» The problem
The lines to copy are those in the records below that hold the word "permissions".

» Given data
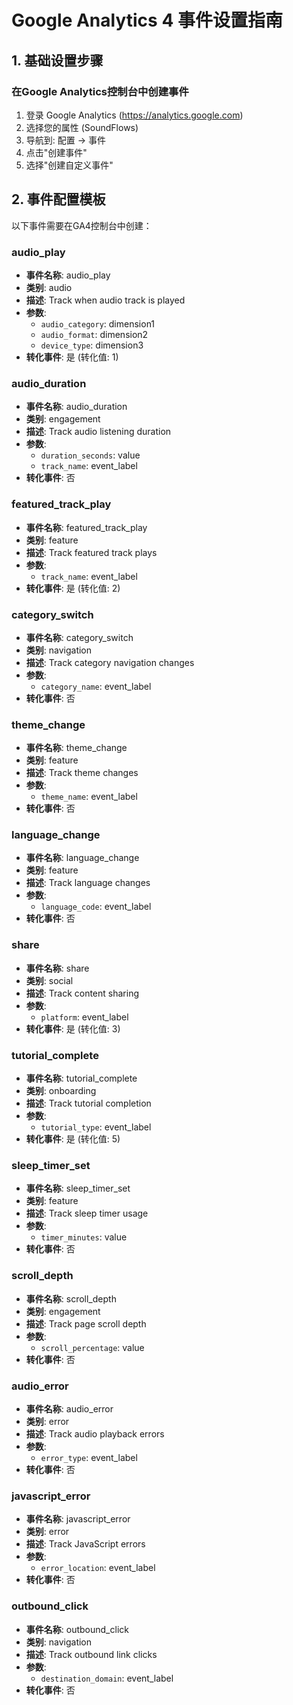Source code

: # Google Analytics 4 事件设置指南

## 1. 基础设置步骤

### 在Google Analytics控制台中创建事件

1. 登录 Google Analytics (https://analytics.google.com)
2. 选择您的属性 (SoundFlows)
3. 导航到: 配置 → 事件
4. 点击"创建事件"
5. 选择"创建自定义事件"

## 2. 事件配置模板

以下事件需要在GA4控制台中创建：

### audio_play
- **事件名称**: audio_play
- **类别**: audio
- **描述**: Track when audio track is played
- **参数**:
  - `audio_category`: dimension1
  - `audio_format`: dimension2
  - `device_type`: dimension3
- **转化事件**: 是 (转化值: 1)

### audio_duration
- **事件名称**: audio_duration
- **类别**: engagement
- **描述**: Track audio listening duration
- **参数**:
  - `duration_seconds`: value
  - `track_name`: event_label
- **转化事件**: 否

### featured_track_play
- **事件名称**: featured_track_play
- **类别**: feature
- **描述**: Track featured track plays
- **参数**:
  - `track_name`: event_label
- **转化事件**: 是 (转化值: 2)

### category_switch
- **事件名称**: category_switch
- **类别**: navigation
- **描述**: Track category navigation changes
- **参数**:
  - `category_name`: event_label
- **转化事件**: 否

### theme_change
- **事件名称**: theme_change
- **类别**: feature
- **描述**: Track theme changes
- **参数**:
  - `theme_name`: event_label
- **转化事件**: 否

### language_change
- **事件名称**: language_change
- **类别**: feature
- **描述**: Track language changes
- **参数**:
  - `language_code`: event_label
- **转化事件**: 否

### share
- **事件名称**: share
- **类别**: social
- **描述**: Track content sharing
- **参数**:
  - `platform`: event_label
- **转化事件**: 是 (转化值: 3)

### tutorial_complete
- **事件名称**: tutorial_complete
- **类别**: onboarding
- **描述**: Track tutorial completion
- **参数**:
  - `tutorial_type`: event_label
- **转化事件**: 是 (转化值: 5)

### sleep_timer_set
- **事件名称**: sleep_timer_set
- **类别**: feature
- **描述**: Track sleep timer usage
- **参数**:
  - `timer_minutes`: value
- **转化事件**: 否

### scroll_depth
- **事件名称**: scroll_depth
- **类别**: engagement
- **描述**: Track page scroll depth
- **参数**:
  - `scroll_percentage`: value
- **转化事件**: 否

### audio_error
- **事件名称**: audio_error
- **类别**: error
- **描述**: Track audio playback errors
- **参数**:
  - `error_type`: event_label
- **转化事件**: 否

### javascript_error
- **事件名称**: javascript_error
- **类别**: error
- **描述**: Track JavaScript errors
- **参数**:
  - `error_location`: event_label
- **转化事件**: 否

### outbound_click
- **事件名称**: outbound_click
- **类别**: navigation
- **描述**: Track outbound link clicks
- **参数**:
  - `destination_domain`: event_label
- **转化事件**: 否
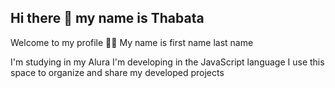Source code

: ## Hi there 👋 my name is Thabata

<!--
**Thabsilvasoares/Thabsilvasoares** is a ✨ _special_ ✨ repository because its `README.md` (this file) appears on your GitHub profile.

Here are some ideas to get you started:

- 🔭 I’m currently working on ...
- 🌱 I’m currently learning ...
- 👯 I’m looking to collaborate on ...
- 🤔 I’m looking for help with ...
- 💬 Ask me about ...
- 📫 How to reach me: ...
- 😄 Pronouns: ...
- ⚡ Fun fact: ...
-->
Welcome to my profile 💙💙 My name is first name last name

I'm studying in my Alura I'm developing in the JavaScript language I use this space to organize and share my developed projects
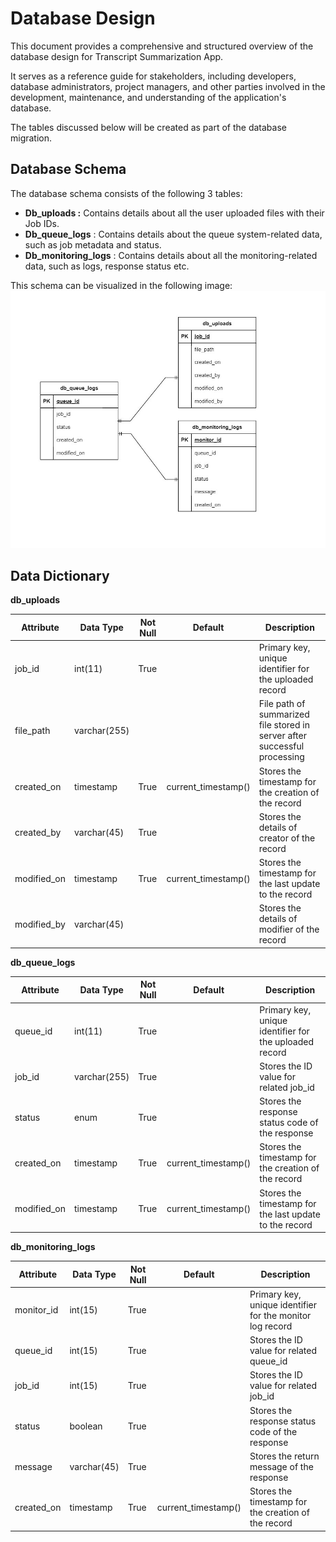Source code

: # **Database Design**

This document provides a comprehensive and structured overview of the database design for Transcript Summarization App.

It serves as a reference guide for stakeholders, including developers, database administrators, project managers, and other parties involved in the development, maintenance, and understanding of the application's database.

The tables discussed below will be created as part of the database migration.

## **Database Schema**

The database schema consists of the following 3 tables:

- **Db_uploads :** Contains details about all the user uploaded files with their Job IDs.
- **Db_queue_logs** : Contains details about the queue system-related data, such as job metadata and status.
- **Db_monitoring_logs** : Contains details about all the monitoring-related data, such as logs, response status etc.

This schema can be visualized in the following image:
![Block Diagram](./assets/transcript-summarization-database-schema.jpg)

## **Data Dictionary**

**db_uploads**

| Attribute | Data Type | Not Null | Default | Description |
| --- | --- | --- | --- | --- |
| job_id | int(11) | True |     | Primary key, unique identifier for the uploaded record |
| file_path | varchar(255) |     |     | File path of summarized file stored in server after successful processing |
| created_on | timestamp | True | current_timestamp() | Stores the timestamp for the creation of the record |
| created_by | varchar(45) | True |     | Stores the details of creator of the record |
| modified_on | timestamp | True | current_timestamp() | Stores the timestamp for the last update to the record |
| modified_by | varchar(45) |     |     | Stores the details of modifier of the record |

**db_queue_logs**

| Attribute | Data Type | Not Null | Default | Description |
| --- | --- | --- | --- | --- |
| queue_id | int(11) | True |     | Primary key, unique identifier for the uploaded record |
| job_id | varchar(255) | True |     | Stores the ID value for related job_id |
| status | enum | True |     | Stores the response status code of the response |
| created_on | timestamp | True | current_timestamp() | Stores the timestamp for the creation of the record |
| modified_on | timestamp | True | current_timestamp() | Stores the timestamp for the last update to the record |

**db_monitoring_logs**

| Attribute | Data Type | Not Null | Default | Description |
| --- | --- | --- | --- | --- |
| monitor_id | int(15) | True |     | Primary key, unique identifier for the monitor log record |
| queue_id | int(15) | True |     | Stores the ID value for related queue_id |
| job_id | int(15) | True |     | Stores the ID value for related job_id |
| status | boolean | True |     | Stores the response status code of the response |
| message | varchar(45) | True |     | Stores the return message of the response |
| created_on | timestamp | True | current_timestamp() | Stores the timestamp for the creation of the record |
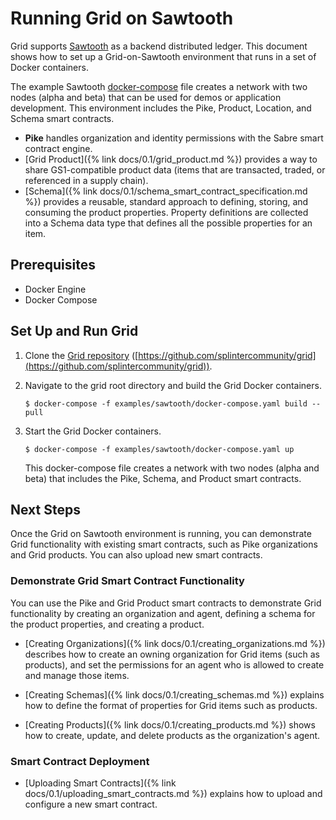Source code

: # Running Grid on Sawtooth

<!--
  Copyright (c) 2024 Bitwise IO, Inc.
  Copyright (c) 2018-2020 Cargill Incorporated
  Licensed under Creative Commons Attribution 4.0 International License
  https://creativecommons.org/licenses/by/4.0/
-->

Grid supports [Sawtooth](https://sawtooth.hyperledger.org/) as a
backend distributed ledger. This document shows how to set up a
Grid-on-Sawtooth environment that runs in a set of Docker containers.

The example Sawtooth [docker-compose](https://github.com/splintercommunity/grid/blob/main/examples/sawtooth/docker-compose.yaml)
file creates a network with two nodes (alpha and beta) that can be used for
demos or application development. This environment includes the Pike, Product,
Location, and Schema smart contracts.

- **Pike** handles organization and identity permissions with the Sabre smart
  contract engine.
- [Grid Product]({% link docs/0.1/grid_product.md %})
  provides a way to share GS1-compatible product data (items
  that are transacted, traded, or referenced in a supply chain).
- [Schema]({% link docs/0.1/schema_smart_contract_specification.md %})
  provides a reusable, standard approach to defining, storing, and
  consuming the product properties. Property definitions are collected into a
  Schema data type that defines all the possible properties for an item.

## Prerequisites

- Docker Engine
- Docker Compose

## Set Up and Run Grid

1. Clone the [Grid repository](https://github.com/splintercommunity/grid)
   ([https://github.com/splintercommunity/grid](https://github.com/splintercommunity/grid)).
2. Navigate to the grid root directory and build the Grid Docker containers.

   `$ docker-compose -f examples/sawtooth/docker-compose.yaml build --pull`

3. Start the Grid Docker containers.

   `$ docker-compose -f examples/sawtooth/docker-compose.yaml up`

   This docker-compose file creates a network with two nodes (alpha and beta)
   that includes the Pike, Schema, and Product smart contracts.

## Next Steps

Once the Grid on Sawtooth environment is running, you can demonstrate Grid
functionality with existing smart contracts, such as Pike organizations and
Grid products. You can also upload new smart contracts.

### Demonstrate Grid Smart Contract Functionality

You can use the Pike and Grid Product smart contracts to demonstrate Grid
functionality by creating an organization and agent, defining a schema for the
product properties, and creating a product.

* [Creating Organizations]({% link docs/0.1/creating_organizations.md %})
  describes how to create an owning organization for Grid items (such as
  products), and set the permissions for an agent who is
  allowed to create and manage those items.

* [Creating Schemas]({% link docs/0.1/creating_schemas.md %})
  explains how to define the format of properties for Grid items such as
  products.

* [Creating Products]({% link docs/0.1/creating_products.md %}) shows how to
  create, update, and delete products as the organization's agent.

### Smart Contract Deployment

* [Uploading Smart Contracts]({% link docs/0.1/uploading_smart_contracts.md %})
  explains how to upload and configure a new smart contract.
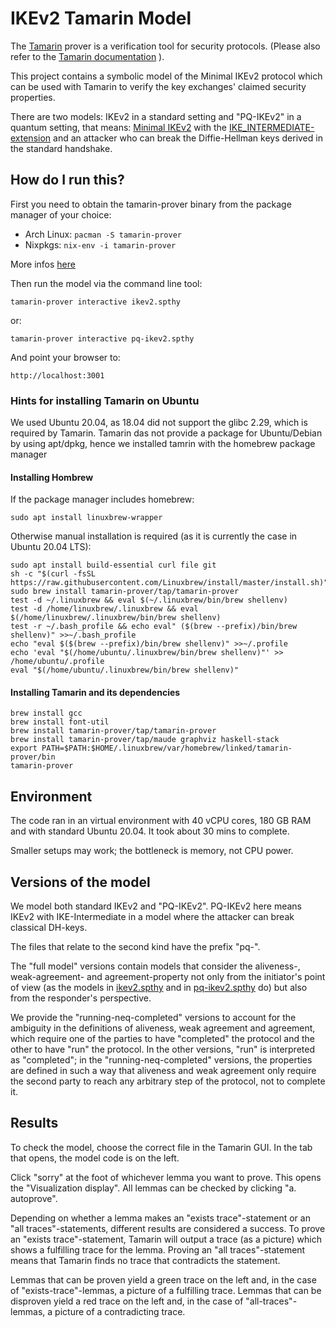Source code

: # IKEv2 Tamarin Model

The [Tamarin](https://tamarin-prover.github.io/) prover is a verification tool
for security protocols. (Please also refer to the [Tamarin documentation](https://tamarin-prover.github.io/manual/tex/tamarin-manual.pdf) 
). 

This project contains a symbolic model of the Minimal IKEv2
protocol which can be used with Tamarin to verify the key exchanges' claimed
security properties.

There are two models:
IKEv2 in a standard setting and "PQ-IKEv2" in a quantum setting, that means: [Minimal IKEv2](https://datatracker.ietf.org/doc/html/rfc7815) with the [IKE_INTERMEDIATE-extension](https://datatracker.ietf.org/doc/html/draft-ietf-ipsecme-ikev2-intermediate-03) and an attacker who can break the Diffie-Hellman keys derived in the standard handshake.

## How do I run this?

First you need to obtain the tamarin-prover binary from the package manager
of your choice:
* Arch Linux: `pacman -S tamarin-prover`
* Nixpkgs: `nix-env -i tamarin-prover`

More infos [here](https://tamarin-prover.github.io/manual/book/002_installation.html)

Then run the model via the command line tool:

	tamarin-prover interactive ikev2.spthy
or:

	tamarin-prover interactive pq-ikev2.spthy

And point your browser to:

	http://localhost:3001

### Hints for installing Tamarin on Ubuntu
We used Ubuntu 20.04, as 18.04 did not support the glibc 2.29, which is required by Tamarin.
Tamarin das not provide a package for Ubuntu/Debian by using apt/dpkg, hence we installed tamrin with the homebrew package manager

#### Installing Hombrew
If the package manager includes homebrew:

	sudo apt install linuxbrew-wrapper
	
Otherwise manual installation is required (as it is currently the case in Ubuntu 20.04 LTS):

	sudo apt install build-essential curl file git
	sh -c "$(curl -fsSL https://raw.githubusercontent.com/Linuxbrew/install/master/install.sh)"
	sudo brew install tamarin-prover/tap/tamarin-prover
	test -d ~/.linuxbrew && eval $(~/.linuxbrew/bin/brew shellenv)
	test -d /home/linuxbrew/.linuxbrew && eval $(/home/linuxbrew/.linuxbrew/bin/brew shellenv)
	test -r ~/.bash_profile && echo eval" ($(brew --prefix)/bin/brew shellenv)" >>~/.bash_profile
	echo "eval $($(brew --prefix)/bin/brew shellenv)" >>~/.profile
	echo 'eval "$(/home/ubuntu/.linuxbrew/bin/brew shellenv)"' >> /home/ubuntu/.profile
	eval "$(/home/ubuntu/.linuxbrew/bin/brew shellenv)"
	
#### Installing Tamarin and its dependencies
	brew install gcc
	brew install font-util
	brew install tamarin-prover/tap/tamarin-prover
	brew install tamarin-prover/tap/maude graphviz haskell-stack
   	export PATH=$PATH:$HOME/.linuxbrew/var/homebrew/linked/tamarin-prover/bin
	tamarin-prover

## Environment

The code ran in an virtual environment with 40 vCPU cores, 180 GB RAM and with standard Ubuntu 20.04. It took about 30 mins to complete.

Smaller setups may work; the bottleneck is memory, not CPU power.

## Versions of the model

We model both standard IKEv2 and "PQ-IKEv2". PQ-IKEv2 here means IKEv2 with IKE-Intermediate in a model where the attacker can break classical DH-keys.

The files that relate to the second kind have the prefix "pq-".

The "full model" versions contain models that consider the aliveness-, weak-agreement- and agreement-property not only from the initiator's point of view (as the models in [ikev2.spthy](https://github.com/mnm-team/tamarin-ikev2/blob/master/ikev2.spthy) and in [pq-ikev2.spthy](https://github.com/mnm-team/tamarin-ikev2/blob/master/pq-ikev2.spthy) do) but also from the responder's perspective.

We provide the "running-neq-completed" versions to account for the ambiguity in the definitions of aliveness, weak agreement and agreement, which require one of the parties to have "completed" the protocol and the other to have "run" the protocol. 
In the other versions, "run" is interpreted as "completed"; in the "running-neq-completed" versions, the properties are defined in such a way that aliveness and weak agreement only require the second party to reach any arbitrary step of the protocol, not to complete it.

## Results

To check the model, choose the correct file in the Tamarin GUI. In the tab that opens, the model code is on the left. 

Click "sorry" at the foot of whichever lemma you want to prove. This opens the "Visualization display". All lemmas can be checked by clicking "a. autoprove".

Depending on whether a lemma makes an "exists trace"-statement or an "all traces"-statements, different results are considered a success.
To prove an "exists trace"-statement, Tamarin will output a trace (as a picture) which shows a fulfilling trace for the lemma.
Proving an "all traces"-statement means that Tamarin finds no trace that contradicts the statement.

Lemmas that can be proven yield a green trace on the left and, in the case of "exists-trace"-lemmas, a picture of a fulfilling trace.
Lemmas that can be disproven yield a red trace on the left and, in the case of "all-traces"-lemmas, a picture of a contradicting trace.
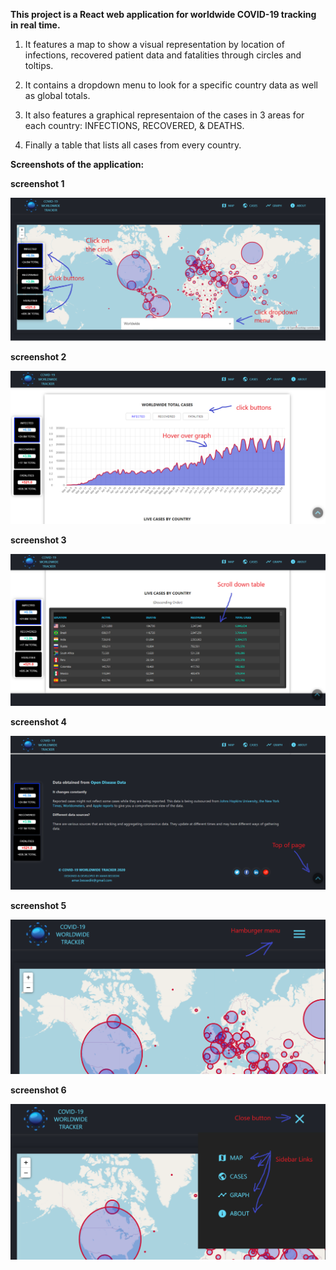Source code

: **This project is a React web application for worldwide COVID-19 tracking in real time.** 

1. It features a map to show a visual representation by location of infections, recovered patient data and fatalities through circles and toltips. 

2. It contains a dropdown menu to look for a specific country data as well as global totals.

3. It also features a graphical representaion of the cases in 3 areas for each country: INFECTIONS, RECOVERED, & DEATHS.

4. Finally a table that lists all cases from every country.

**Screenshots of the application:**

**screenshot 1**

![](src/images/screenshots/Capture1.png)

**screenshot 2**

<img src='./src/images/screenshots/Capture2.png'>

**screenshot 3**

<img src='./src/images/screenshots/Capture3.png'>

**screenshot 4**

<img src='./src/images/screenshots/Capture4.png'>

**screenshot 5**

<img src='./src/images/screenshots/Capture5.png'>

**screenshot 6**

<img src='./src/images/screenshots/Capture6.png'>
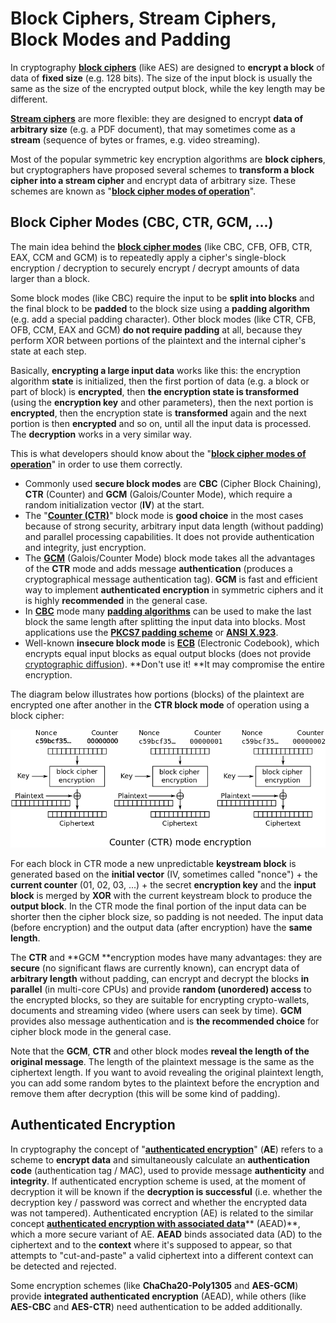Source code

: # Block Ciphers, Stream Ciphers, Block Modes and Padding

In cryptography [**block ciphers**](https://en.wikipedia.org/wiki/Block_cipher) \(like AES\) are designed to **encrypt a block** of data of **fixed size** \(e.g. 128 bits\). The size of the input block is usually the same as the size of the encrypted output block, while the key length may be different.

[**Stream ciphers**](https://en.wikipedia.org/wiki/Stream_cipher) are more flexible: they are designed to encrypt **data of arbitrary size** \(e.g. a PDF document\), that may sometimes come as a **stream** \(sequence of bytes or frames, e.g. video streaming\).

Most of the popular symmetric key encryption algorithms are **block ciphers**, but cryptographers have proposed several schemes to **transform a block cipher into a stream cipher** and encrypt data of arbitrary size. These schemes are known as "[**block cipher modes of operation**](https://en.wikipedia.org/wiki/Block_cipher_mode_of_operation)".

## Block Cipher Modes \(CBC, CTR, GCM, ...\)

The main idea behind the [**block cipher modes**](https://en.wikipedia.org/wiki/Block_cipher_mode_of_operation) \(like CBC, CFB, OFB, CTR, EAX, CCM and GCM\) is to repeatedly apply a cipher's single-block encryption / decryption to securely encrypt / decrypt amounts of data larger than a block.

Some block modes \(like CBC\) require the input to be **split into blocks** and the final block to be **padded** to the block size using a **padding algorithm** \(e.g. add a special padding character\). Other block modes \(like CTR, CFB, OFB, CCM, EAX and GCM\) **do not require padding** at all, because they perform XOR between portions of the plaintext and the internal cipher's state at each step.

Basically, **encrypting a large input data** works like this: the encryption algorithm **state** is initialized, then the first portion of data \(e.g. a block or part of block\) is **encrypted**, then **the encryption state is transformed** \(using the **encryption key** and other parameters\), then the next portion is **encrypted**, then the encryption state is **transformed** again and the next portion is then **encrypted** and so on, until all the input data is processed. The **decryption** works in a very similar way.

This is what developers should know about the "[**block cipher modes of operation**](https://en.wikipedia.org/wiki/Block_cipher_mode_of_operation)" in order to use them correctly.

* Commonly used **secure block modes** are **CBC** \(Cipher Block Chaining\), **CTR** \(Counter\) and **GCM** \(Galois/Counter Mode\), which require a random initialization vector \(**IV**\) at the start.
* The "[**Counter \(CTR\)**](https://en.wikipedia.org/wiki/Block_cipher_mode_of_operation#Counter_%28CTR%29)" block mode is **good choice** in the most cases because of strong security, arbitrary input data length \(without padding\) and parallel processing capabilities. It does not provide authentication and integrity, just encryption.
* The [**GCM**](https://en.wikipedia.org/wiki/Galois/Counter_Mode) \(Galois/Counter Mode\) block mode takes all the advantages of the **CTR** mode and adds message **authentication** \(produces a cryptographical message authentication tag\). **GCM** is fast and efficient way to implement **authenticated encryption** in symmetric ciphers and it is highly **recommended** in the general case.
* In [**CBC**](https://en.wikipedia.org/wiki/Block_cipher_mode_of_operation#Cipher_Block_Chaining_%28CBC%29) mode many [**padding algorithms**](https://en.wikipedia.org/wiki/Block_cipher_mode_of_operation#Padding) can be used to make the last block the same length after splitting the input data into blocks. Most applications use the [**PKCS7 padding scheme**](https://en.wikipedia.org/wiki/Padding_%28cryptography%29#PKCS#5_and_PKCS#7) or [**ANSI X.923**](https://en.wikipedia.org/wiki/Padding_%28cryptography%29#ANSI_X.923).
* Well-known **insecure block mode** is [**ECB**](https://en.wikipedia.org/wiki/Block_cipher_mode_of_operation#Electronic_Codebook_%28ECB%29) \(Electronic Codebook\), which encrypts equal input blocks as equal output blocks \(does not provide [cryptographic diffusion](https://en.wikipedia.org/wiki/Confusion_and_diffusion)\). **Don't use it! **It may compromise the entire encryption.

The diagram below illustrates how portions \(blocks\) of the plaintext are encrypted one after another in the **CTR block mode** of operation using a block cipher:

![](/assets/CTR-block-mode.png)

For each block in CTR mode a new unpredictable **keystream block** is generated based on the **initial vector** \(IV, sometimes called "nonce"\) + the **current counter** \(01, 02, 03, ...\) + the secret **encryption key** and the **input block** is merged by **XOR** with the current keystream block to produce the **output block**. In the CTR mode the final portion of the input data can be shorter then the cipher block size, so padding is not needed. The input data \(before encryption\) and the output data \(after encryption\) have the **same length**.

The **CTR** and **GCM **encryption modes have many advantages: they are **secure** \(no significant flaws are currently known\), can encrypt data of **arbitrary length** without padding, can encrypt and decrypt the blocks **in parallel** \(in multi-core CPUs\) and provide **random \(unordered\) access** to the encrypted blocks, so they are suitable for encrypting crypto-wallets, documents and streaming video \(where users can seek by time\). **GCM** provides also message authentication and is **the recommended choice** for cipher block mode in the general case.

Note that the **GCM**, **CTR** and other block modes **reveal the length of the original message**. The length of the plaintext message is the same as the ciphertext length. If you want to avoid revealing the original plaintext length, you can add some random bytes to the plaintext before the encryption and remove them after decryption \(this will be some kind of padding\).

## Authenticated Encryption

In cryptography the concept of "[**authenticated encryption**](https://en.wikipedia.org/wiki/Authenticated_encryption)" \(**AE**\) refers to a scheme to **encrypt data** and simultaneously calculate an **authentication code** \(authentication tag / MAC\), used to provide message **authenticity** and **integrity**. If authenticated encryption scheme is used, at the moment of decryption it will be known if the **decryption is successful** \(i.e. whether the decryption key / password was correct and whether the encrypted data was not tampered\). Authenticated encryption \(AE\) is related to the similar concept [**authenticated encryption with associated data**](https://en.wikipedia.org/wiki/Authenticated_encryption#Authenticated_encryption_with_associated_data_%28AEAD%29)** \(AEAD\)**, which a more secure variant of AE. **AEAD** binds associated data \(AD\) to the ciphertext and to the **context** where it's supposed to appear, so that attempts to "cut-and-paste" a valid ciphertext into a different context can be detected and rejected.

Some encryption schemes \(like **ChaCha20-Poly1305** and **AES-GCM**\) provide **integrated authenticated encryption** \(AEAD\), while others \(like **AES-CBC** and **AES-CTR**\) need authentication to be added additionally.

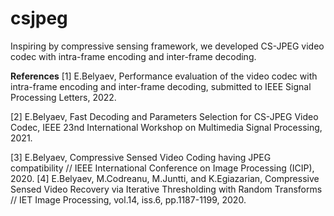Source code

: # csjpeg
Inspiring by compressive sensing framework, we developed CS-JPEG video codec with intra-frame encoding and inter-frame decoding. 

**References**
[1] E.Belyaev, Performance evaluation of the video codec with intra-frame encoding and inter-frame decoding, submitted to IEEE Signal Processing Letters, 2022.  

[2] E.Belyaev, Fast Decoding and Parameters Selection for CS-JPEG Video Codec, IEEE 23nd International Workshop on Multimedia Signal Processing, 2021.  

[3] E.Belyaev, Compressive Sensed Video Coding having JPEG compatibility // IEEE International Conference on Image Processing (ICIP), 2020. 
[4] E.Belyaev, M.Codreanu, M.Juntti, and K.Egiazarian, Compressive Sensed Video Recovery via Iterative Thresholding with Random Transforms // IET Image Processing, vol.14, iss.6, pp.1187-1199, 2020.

» Exercise result
- **Pike** handles organization and identity permissions with the Sabre smart
  products), and set the permissions for an agent who is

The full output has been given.